Here's the delete_node function:

def delete_node(self, node):
    cur = self.head
    while cur:
      if cur == node and cur == self.head:
        # Case 1:
        if not cur.next:
          cur = None 
          self.head = None
          return

        # Case 2:
        else:
          nxt = cur.next
          cur.next = None 
          nxt.prev = None
          cur = None
          self.head = nxt
          return 

      elif cur == node:
        # Case 3:
        if cur.next:
          nxt = cur.next 
          prev = cur.prev
          prev.next = nxt
          nxt.prev = prev
          cur.next = None 
          cur.prev = None
          cur = None
          return

        # Case 4:
        else:
          prev = cur.prev 
          prev.next = None 
          cur.prev = None 
          cur = None 
          return 
      cur = cur.next

And the node class and linked list class are:

class Node:
  def __init__(self, data):
    self.data = data
    self.next = None
    self.prev = None


class DoublyLinkedList:
  def __init__(self):
    self.head = None

  def append(self, data):
    if self.head is None:
      new_node = Node(data)
      self.head = new_node
    else:
      new_node = Node(data)
      cur = self.head
      while cur.next:
          cur = cur.next
      cur.next = new_node
      new_node.prev = cur

  def prepend(self, data):
    if self.head is None:
      new_node = Node(data)
      self.head = new_node
    else:
      new_node = Node(data)
      self.head.prev = new_node
      new_node.next = self.head
      self.head = new_node

  def print_list(self):
    cur = self.head
    while cur:
      print(cur.data)
      cur = cur.next

I've been stuck on this issue for quite a while, so any advice and corrections on my remove_duplicate function will be very appreciated!

CodePudding user response：

There are two issues with your code. The first issue is that you're adding the Node instance, not the value within the node, to the seen set. Unless your linked list is circular, you're not going to run into the exact same node again, so you'll never see any duplicates this way.

Try adding the data attribute to the set instead of the node itself:

  prev_len = len(seen)
  seen.add(cur.data)      # add the data attribute, not the node itself to the set
  after_len = len(seen)

As was pointed out in the comments on your question, checking the length of the set is sort of a round-about way of membership testing. A simpler way would be to directly check cur.data in seen.
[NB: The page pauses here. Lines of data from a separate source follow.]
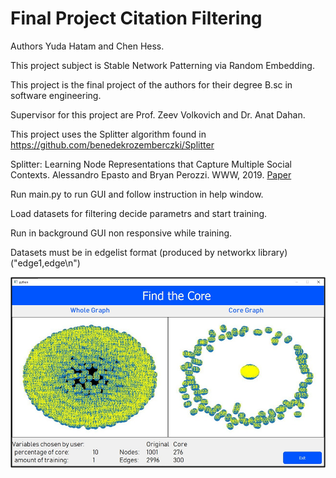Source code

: # Final Project Citation Filtering
Authors Yuda Hatam and Chen Hess.

This project subject is Stable Network Patterning via Random Embedding.

This project is the final project of the authors for their degree B.sc in software engineering.

Supervisor for this project are Prof. Zeev Volkovich and Dr. Anat Dahan.

This project uses the Splitter algorithm found in https://github.com/benedekrozemberczki/Splitter

Splitter: Learning Node Representations that Capture Multiple Social Contexts. Alessandro Epasto and Bryan Perozzi. WWW, 2019. [Paper](http://epasto.org/papers/www2019splitter.pdf)

Run main.py to run GUI and follow instruction in help window.

Load datasets for filtering decide parametrs and start training.

Run in background GUI non responsive while training.

Datasets must be in edgelist format (produced by networkx library) ("edge1,edge\n")

![Alt text](https://github.com/yudahatam/Final-Project-Citation-Filtering/blob/263d67546c973aac0c6f5eef2add4aa9057e3428/images/image.png)


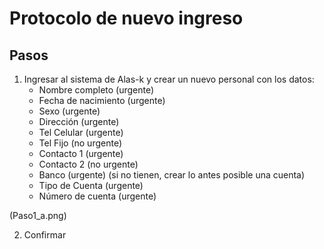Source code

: # Protocolo de nuevo ingreso

## Pasos

1. Ingresar al sistema de Alas-k y crear un nuevo personal con los datos:
    * Nombre completo (urgente)
    * Fecha de nacimiento (urgente)
    * Sexo (urgente)
    * Dirección (urgente)
    * Tel Celular (urgente)
    * Tel Fijo (no urgente)
    * Contacto 1 (urgente)
    * Contacto 2 (no urgente)
    * Banco (urgente) (si no tienen, crear lo antes posible una cuenta)
    * Tipo de Cuenta (urgente)
    * Número de cuenta (urgente)

(Paso1_a.png)

2. Confirmar 








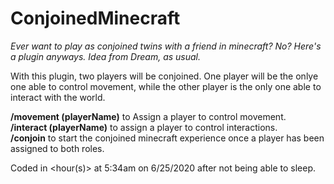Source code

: # ConjoinedMinecraft
*Ever want to play as conjoined twins with a friend in minecraft? No? Here's a plugin anyways. Idea from Dream, as usual.*  

With this plugin, two players will be conjoined. One player will be the onlye one able to control movement, while the other player is the only one able to interact with the world.  

**/movement (playerName)** to Assign a player to control movement.  
**/interact (playerName)** to assign a player to control interactions.  
**/conjoin** to start the conjoined minecraft experience once a player has been assigned to both roles.  

Coded in <hour(s)> at 5:34am on 6/25/2020 after not being able to sleep.
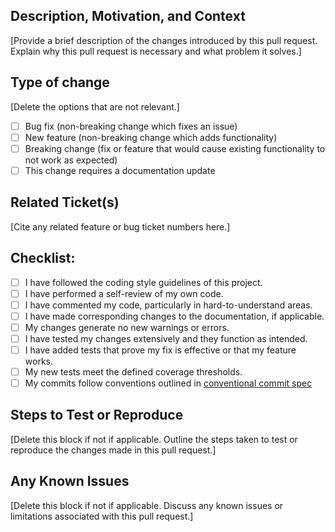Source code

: ## Description, Motivation, and Context

[Provide a brief description of the changes introduced by this pull request. Explain why this pull request is necessary and what problem it solves.]

## Type of change

[Delete the options that are not relevant.]

- [ ] Bug fix (non-breaking change which fixes an issue)
- [ ] New feature (non-breaking change which adds functionality)
- [ ] Breaking change (fix or feature that would cause existing functionality to not work as expected)
- [ ] This change requires a documentation update

## Related Ticket(s)

[Cite any related feature or bug ticket numbers here.]

## Checklist:

- [ ] I have followed the coding style guidelines of this project.
- [ ] I have performed a self-review of my own code.
- [ ] I have commented my code, particularly in hard-to-understand areas.
- [ ] I have made corresponding changes to the documentation, if applicable.
- [ ] My changes generate no new warnings or errors.
- [ ] I have tested my changes extensively and they function as intended.
- [ ] I have added tests that prove my fix is effective or that my feature works.
- [ ] My new tests meet the defined coverage thresholds.
- [ ] My commits follow conventions outlined in [conventional commit spec](https://www.conventionalcommits.org/en/v1.0.0/)

## Steps to Test or Reproduce

[Delete this block if not if applicable. Outline the steps taken to test or reproduce the changes made in this pull request.]

## Any Known Issues

[Delete this block if not if applicable. Discuss any known issues or limitations associated with this pull request.]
The other issue is more subtle, and has to do with how you delete your nodes and how you move to the next entry in the list, after finding and deleting your first duplicate.

Your code does:

    temp = cur

and then later:

    self.delete_node(cur)
    cur = temp.next

The problem is that self.delete_node modifies the node being deleted by setting its prev and next links to None. Since temp is just a reference to the node cur (not a copy), it sees the modified value, and so you can never delete more than one node from the list.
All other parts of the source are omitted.